> _Task requirements_
Find every line in the records that holds the string "tests". Copy each one.

> _Exercise inputs_
•••
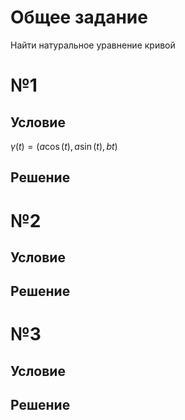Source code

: # Общее задание
Найти натуральное уравнение кривой
# №1
## Условие
$\gamma(t) = \left( a\cos(t), a\sin (t), bt \right)$
## Решение
###
# №2
## Условие
## Решение
# №3
## Условие
## Решение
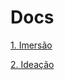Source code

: # Docs

[1. Imersão](./imersao/index)

[2. Ideação](./ideacao/solution-ideation-model-canvas_Template.md)
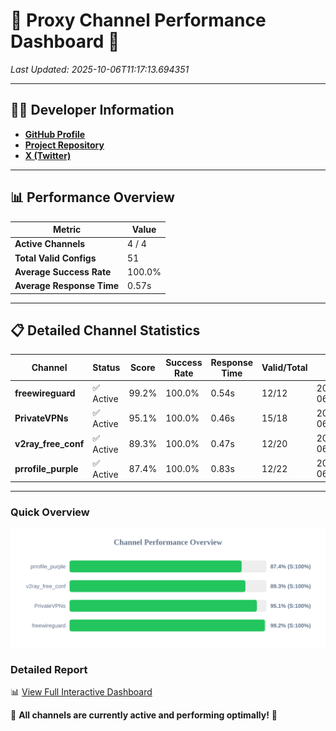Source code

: # 🌟 Proxy Channel Performance Dashboard 🌟

_Last Updated: 2025-10-06T11:17:13.694351_

---

## 👩‍💻 Developer Information

- **[GitHub Profile](https://github.com/4n0nymou3)**  
- **[Project Repository](https://github.com/4n0nymou3/multi-proxy-config-fetcher)**  
- **[X (Twitter)](https://x.com/4n0nymou3)**  

---

## 📊 Performance Overview

| Metric                | Value       |
|-----------------------|-------------|
| **Active Channels**   | 4 / 4       |
| **Total Valid Configs** | 51          |
| **Average Success Rate** | 100.0%      |
| **Average Response Time** | 0.57s       |

---

## 📋 Detailed Channel Statistics

| Channel          | Status     | Score  | Success Rate | Response Time | Valid/Total | Last Success               |
|------------------|------------|--------|--------------|---------------|-------------|----------------------------|
| **freewireguard**  | ✅ Active  | 99.2%  | 100.0% | 0.54s         | 12/12       | 2025-10-06T11:17:13.692529 |
| **PrivateVPNs**  | ✅ Active  | 95.1%  | 100.0% | 0.46s         | 15/18       | 2025-10-06T11:17:13.131439 |
| **v2ray_free_conf**  | ✅ Active  | 89.3%  | 100.0% | 0.47s         | 12/20       | 2025-10-06T11:17:12.632480 |
| **prrofile_purple**  | ✅ Active  | 87.4%  | 100.0% | 0.83s         | 12/22       | 2025-10-06T11:17:12.079275 |

---

### Quick Overview
<div align="center">
  <a href="https://raw.githubusercontent.com/nullluser/NullRepo/refs/heads/main/assets/channel_stats_chart.svg">
    <img src="https://raw.githubusercontent.com/nullluser/NullRepo/refs/heads/main/assets/channel_stats_chart.svg" alt="Source Performance Statistics" width="800">
  </a>
</div>

### Detailed Report
📊 [View Full Interactive Dashboard](https://htmlpreview.github.io/?https://github.com/nullluser/NullRepo/blob/main/assets/performance_report.html)

🎉 **All channels are currently active and performing optimally!** 🎉
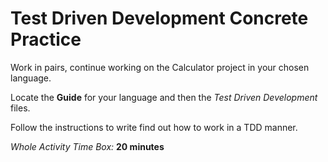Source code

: # Test Driven Development Concrete Practice

Work in pairs, continue working on the Calculator project in your chosen language.

Locate the **Guide** for your language and then the *Test Driven Development* files.

Follow the instructions to write find out how to work in a TDD manner.

*Whole Activity Time Box:* **20 minutes**
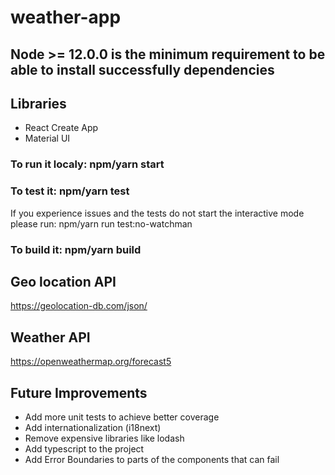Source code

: # weather-app

## Node >= 12.0.0 is the minimum requirement to be able to install successfully dependencies
## Libraries
 * React Create App
 * Material UI

### To run it localy: npm/yarn start
### To test it: npm/yarn test
If you experience issues and the tests do not start the interactive mode please run: npm/yarn run test:no-watchman
### To build it: npm/yarn build
## Geo location API 
https://geolocation-db.com/json/

## Weather API
https://openweathermap.org/forecast5

## Future Improvements
 * Add more unit tests to achieve better coverage
 * Add internationalization (i18next)
 * Remove expensive libraries like lodash
 * Add typescript to the project
 * Add Error Boundaries to parts of the components that can fail
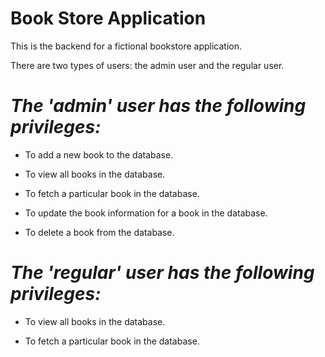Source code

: # Book Store Application

This is the backend for a fictional bookstore application.

There are two types of users: the admin user and the regular user.


# *The 'admin' user has the following privileges:*

* To add a new book to the database.

* To view all books in the database.

* To fetch a particular book in the database.

* To update the book information for a book in the database.

* To delete a book from the database.


# *The 'regular' user has the following privileges:*

* To view all books in the database.

* To fetch a particular book in the database.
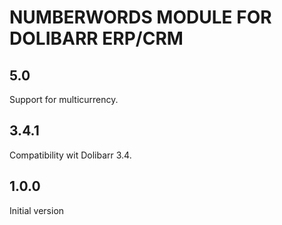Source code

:# NUMBERWORDS MODULE FOR DOLIBARR ERP/CRM

## 5.0

Support for multicurrency.


## 3.4.1

Compatibility wit Dolibarr 3.4.


## 1.0.0

Initial version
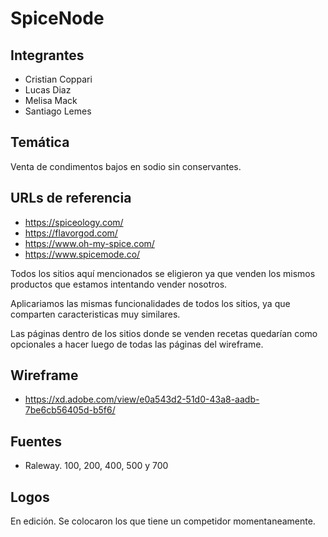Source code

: # SpiceNode

## Integrantes

- Cristian Coppari
- Lucas Diaz
- Melisa Mack
- Santiago Lemes

## Temática

Venta de condimentos bajos en sodio sin conservantes.

## URLs de referencia

- https://spiceology.com/
- https://flavorgod.com/
- https://www.oh-my-spice.com/
- https://www.spicemode.co/

Todos los sitios aquí mencionados se eligieron ya que venden los mismos productos que estamos intentando vender nosotros.

Aplicariamos las mismas funcionalidades de todos los sitios, ya que comparten caracteristicas muy similares.

Las páginas dentro de los sitios donde se venden recetas quedarían como opcionales a hacer luego de todas las páginas del wireframe.

## Wireframe

- https://xd.adobe.com/view/e0a543d2-51d0-43a8-aadb-7be6cb56405d-b5f6/

## Fuentes

- Raleway. 100, 200, 400, 500 y 700

## Logos

En edición. Se colocaron los que tiene un competidor momentaneamente.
•••
> _Your response_
If you experience issues and the tests do not start the interactive mode please run: npm/yarn run test:no-watchman
 * Add more unit tests to achieve better coverage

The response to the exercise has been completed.